When the Rays' scored, that allowed Selig to avoid invoking the best-interests clause. Unfortunately, it creates the impression that Selig wanted just that outcome, and allowed the game to continue just long enough to take him off the hook. That may be unfair, but there's no way to avoid that impression.

Starting the game was the right idea, as the forecast for the evening was for light rain, up to a quarter-inch, but nothing that would force a postponement. Selig's position that a World Series game must go the distance is also correct, and frankly, one I admire. The problem is simply the sixth inning, where Hamels was asked to pitch in a storm, in which the Phillies were asked to defend in one, and where the game changed, perhaps irreparably, when there was no chance it would be completed that evening. You can argue that both teams played in the same conditions. On the game-tying hit by Tampa Bay's Carlos Pena, the field conditions affected both Phillies outfielder Pat Burrell, who couldn't charge the ball, and the Rays' B.J. Upton, who rounded third like he was feeling for land mines. Tschida made the case that the situation was fair to all: "It turns out we have pretty identical line scores at the end of the day, and it didn't seem worse for one team or the other. What's fair is fair."

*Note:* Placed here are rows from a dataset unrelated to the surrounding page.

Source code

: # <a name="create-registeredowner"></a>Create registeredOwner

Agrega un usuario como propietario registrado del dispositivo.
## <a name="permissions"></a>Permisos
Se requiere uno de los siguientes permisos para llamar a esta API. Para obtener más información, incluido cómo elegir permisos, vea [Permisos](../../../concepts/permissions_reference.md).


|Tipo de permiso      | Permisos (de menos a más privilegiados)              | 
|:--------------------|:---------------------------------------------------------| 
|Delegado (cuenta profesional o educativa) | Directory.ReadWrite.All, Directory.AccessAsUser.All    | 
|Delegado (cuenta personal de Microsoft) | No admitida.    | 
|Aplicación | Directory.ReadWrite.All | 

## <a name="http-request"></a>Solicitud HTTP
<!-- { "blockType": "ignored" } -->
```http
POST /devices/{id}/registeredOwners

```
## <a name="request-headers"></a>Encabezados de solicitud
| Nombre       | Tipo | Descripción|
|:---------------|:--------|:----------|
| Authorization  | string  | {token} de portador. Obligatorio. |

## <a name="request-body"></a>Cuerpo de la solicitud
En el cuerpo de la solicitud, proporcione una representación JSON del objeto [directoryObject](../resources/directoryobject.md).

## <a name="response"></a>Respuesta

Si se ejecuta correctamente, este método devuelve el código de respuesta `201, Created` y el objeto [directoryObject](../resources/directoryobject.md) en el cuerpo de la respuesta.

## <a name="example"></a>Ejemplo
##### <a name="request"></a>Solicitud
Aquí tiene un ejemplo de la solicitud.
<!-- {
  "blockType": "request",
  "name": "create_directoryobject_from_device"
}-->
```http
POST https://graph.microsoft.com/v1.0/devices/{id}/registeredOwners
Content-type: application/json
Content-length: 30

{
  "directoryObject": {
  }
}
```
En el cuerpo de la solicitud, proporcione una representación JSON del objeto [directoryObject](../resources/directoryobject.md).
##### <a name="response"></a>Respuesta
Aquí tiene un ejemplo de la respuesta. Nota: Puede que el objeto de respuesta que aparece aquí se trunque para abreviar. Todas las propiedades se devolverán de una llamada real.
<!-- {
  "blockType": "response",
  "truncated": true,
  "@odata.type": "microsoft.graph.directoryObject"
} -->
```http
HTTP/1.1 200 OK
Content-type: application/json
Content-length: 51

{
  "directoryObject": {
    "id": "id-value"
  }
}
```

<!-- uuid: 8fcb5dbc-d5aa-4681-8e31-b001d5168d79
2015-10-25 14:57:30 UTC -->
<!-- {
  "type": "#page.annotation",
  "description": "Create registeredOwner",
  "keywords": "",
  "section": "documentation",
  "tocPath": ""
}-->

That is where things fall apart. Tschida is absolutely wrong about this. What happened last night was completely unfair to the Phillies. The line scores are not identical. The Rays have six numbers next to their name, the Phillies five. The Phillies had to pitch and play defense in the worst of the weather, and the Rays didn't. That aspect of last night, the timing of the decision to call the game in the context of what Selig said afterwards, is the big mistake.

As I mentioned yesterday, in the limited time I've been around him, I've grown to like Phillies manager Charlie Manuel, who's just a good guy who likes his job, loves baseball, and is open and accountable. Last night, Manuel would not speak to the media at all. That, as much as anything else, tells me that last night's decision was a mistake. If Manuel didn't want to address it, couldn't bring himself to talk about the decision with the media, his silence speaks volumes.

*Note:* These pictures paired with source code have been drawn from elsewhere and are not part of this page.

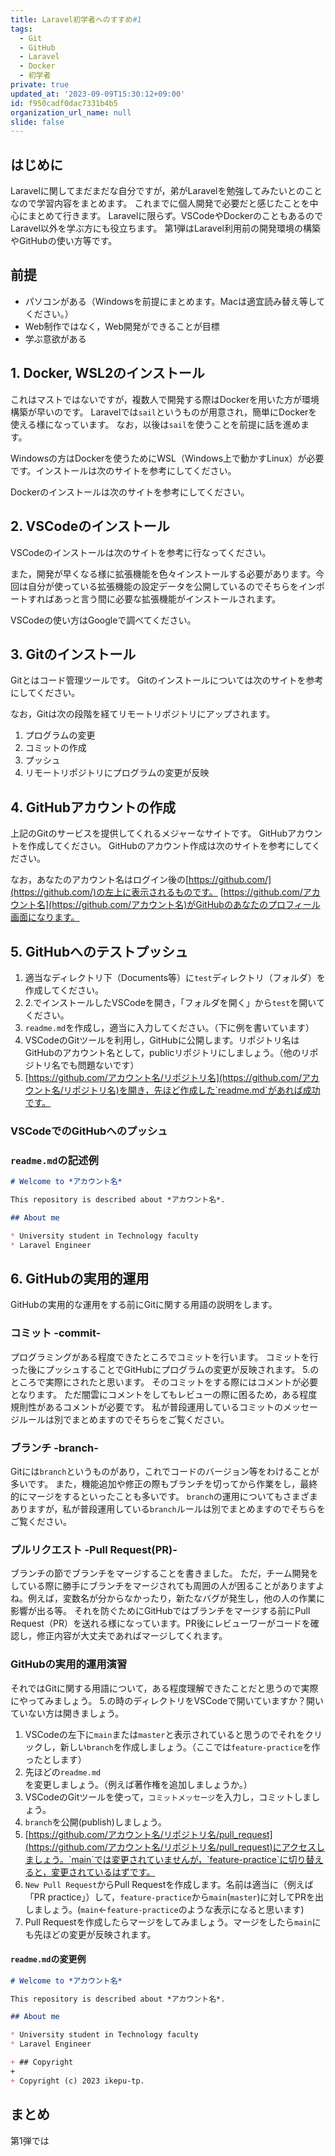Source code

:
 ```yaml
---
title: Laravel初学者へのすすめ#1
tags:
  - Git
  - GitHub
  - Laravel
  - Docker
  - 初学者
private: true
updated_at: '2023-09-09T15:30:12+09:00'
id: f950cadf0dac7331b4b5
organization_url_name: null
slide: false
---
```


## はじめに

Laravelに関してまだまだな自分ですが，弟がLaravelを勉強してみたいとのことなので学習内容をまとめます。
これまでに個人開発で必要だと感じたことを中心にまとめて行きます。
Laravelに限らず。VSCodeやDockerのこともあるのでLaravel以外を学ぶ方にも役立ちます。
第1弾はLaravel利用前の開発環境の構築やGitHubの使い方等です。

## 前提

- パソコンがある（Windowsを前提にまとめます。Macは適宜読み替え等してください。）
- Web制作ではなく，Web開発ができることが目標
- 学ぶ意欲がある

## 1. Docker, WSL2のインストール

これはマストではないですが，複数人で開発する際はDockerを用いた方が環境構築が早いのです。
Laravelでは`sail`というものが用意され，簡単にDockerを使える様になっています。
なお，以後は`sail`を使うことを前提に話を進めます。

Windowsの方はDockerを使うためにWSL（Windows上で動かすLinux）が必要です。インストールは次のサイトを参考にしてください。

Dockerのインストールは次のサイトを参考にしてください。

## 2. VSCodeのインストール

VSCodeのインストールは次のサイトを参考に行なってください。

また，開発が早くなる様に拡張機能を色々インストールする必要があります。今回は自分が使っている拡張機能の設定データを公開しているのでそちらをインポートすればあっと言う間に必要な拡張機能がインストールされます。

VSCodeの使い方はGoogleで調べてください。

## 3. Gitのインストール

Gitとはコード管理ツールです。
Gitのインストールについては次のサイトを参考にしてください。

なお，Gitは次の段階を経てリモートリポジトリにアップされます。

1. プログラムの変更
2. コミットの作成
3. プッシュ
4. リモートリポジトリにプログラムの変更が反映

## 4. GitHubアカウントの作成

上記のGitのサービスを提供してくれるメジャーなサイトです。
GitHubアカウントを作成してください。
GitHubのアカウント作成は次のサイトを参考にしてください。

なお，あなたのアカウント名はログイン後の[https://github.com/](https://github.com/)の左上に表示されるものです。
[https://github.com/アカウント名](https://github.com/アカウント名)がGitHubのあなたのプロフィール画面になります。

## 5. GitHubへのテストプッシュ

1. 適当なディレクトリ下（Documents等）に`test`ディレクトリ（フォルダ）を作成してください。
2. 2.でインストールしたVSCodeを開き，「フォルダを開く」から`test`を開いてください。
3. `readme.md`を作成し，適当に入力してください。（下に例を書いています）
4. VSCodeのGitツールを利用し，GitHubに公開します。リポジトリ名はGitHubのアカウント名として，publicリポジトリにしましょう。（他のリポジトリ名でも問題ないです）
5. [https://github.com/アカウント名/リポジトリ名](https://github.com/アカウント名/リポジトリ名)を開き，先ほど作成した`readme.md`があれば成功です。

### VSCodeでのGitHubへのプッシュ

### `readme.md`の記述例

```json:readme.md
# Welcome to *アカウント名*

This repository is described about *アカウント名*.

## About me

* University student in Technology faculty
* Laravel Engineer
```

## 6. GitHubの実用的運用

GitHubの実用的な運用をする前にGitに関する用語の説明をします。

### コミット -commit-

プログラミングがある程度できたところでコミットを行います。
コミットを行った後にプッシュすることでGitHubにプログラムの変更が反映されます。
5.のところで実際にされたと思います。
そのコミットをする際にはコメントが必要となります。
ただ闇雲にコメントをしてもレビューの際に困るため，ある程度規則性があるコメントが必要です。
私が普段運用しているコミットのメッセージルールは別でまとめますのでそちらをご覧ください。

### ブランチ -branch-

Gitには`branch`というものがあり，これでコードのバージョン等をわけることが多いです。
また，機能追加や修正の際もブランチを切ってから作業をし，最終的にマージをするといったことも多いです。
`branch`の運用についてもさまざまありますが，私が普段運用している`branch`ルールは別でまとめますのでそちらをご覧ください。

### プルリクエスト -Pull Request(PR)-

ブランチの節でブランチをマージすることを書きました。
ただ，チーム開発をしている際に勝手にブランチをマージされても周囲の人が困ることがありますよね。例えば，変数名が分からなかったり，新たなバグが発生し，他の人の作業に影響が出る等。
それを防ぐためにGitHubではブランチをマージする前にPull  Request（PR）を送れる様になっています。PR後にレビューワーがコードを確認し，修正内容が大丈夫であればマージしてくれます。

### GitHubの実用的運用演習

それではGitに関する用語について，ある程度理解できたことだと思うので実際にやってみましょう。
5.の時のディレクトリをVSCodeで開いていますか？開いていない方は開きましょう。

1. VSCodeの左下に`main`または`master`と表示されていると思うのでそれをクリックし，新しい`branch`を作成しましょう。（ここでは`feature-practice`を作ったとします）
2. 先ほどの`readme.md`を変更しましょう。（例えば著作権を追加しましょうか。）
3. VSCodeのGitツールを使って，`コミットメッセージ`を入力し，コミットしましょう。
4. `branch`を公開(publish)しましょう。
5. [https://github.com/アカウント名/リポジトリ名/pull_request](https://github.com/アカウント名/リポジトリ名/pull_request)にアクセスしましょう。`main`では変更されていませんが，`feature-practice`に切り替えると，変更されているはずです。
6. `New Pull Request`からPull Requestを作成します。名前は適当に（例えば「PR practice」）して，`feature-practice`から`main`(`master`)に対してPRを出しましょう。(`main`<-`feature-practice`のような表示になると思います)
7. Pull Requestを作成したらマージをしてみましょう。マージをしたら`main`にも先ほどの変更が反映されます。

#### `readme.md`の変更例

```diff_json:readme.md
# Welcome to *アカウント名*

This repository is described about *アカウント名*.

## About me

* University student in Technology faculty
* Laravel Engineer

+ ## Copyright
+
+ Copyright (c) 2023 ikepu-tp.
```

## まとめ

第1弾では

The decision to play the top of the sixth was the worst we've seen in a long time, and whether you choose to blame Tschida or Selig, the truth is that both are at fault. Their optimism about the field conditions and their faith in the Phillies' grounds crew is noble, but misplaced. The timing of their decision favored one participant over the other, and was an advantage that, in retrospect, did not need to be conferred.

Selig, in perhaps his most disingenuous moment of the entire press conference, said, "These fans obviously came and bought tickets for a night game, so they deserve to come back and see a night game." Right. Because the scheduling of World Series games is done taking into account, first and foremost, the convenience of the attendees. Because fans have demanded 8:30 local time starts for years. Because when World Series games are played in the Pacific time zone, MLB gives a rip about those people's work schedules.

The game will be a night game because Fox says so, and for Selig to sit there and say what he said insults everyone's intelligence. Just be honest and say that the game will be a night game because MLB doesn't control its own scheduling. As if the city of Philadelphia, and people holding tickets wouldn't be perfectly happy with a 7 p.m. start. Or 2 p.m. Or 9 a.m. That comment, to me, was the worst thing said last night, and goes a long way toward letting the world know who runs baseball.